Pemahaman Masyarakat Indonesia Tentang Ekonomi dan Perbankan Syariah Masih Rendah

Tingkat pemahaman masyarakat Indonesia dalam bidang ekonomi dan perbankan syariah dirasa masih cukup rendah. Terutama bagi masyarakat menengah ke bawah. Padahal, jika dilihat lebih jauh bank-bank syariah yang ada di Indonesia sudah cukup banyak dan memberikan peluang yang cukup bagi masyarakat untuk melakukan transaksi dan peminjaman modal.

Berdasarkan hal itulah, maka Universitas Muhammadiyah Yogyakarta (UMY) bekerjasama dengan Institut Pengurusan dan Penyelidikan Fatwa se-Indonesia (INFAD), Universitas Sains Malaysia (USIM) dan International Institute of Islamic Thought (IIIT) USA menyelenggarakan International Conference dengan tema Islamic Economics and Financial Inclusion (ICIEFI) 2015. Acara ini digelar selama dua hari, yakni Kamis hingga Jum’at (23-24/4) di ruang sidang utama AR. Fachruddin A lantai 5 Kampus Terpadu UMY.

Dr. Mayusdhi Muqorobin, selaku ketua acara menjelaskan bahwa masyarakat Indonesia perlu mengembangkan pemikiran tentang hukum islam, salah satunya mengenai ekonomi islam dan perbankan syariah. Selain pemahaman dan pengertian, hal ini dapat memberikan peluang bagi masyarakat untuk dapat mengakses permasalahan-permasalahan keuangan dan pemberdayaan ekonomi, “ jelasnya.

Masyhudi juga menambahkan, selain membahas mengenai pengembangan pemikiran tentang hukum Islam dan ekonomi perbankan syariah kegiatan ini diharapkan kedepannya dapat menjalin kerjasama antara institusi-institusi dalam mengembangkan ekonomi Islam dunia.

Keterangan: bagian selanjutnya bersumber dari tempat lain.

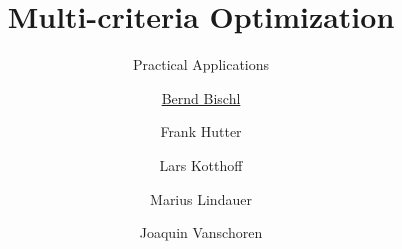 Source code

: 


\newcommand{\q}[0]{\mathbf{q}}
\newcommand{\Xspace}[0]{\mathcal{X}}
\newcommand{\inducer}{\mathcal{I}}

\title[AutoML: Overview]{Multi-criteria Optimization}
\subtitle{Practical Applications}
\author[Bernd Bischl]{\underline{Bernd Bischl} \and Frank Hutter \and Lars Kotthoff\newline \and Marius Lindauer \and Joaquin Vanschoren}
\institute{}
\date{}






	\maketitle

Salah satu perkembangan ekonomi dan perbankan syariah yang berkembang sangat pesat adalah waqaf. Perkembangan ini juga didukung dengan besarnya dana waqaf yang terus berkembang, hal ini dipengaruhi karena banyaknya inovasi serta metodologi dalam mengumpulkan dana. “Salah satu alasan dana tersebut terus berkembang yitu melalui waqaf tunai. Tahun-tahun terakhir ini saja uang tunai dilihat sebagai media yang dinamis untuk publik, “ terang Dr. Mohamad bin Abdul Hamid, Ph. D, Islamic University of Malaysia selaku pembicara dalam acara tersebut.

Mohamad menambahkan, bahwa saat ini waqaf menjadi salah satu lembaga penggalangan dana tertua didunia yang bertindak sebagai pembangunan ekonomi muslim di berbagai aspek kehidupan. Pendekatan syariah melalui waqaf ini dapat diimplementasikan untuk penggalangan dana melalui usaha yang dapat memberantas kemiskinan melalui pendidikan, “ tambahnya.

Sistem kerja waqaf ialah dengan menjaring kemitraan yang sejati dan didasari dengan resiko dan keuntungan bersama, “Hal ini dapat dilakukan dengan menggalang dana dan mengembangkan kegiatan pendidikan tinggi. Selain itu dampak sosial dan keuangan memiliki usaha waqaf untuk perguruan tinggi, antara lain yaitu menyelaraskan kerja sama antar pemain, “ paparnya.

Sementara itu, hal berbeda dipaparkan Prof. Dr. Syamsul Anwarm Ketua Majelis Tarjih PP Muhmmadiyah mengatakan, dalam menangani permasalahan kemiskinan di Indonesia khususnya, harusnya masyarakat bisa berpegang pada falsafah Al-Ma’un, sebagaimana yang telah diterapkan oleh Muhammadiyah selama ini. Dalam falsafah Al-Ma’un tersebut, seseorang itu tidak bisa dikatakan menjadi orang baik atau shalih sendiri jika dia tidak bisa menshalihkan orang lain. “Dalam falsafah Al-Ma’un itu kita diajarkan untuk bisa memberikan kebaikan kepada orang lain. Tidak hanya menjadi baik untuk diri sendiri,” jelasnya.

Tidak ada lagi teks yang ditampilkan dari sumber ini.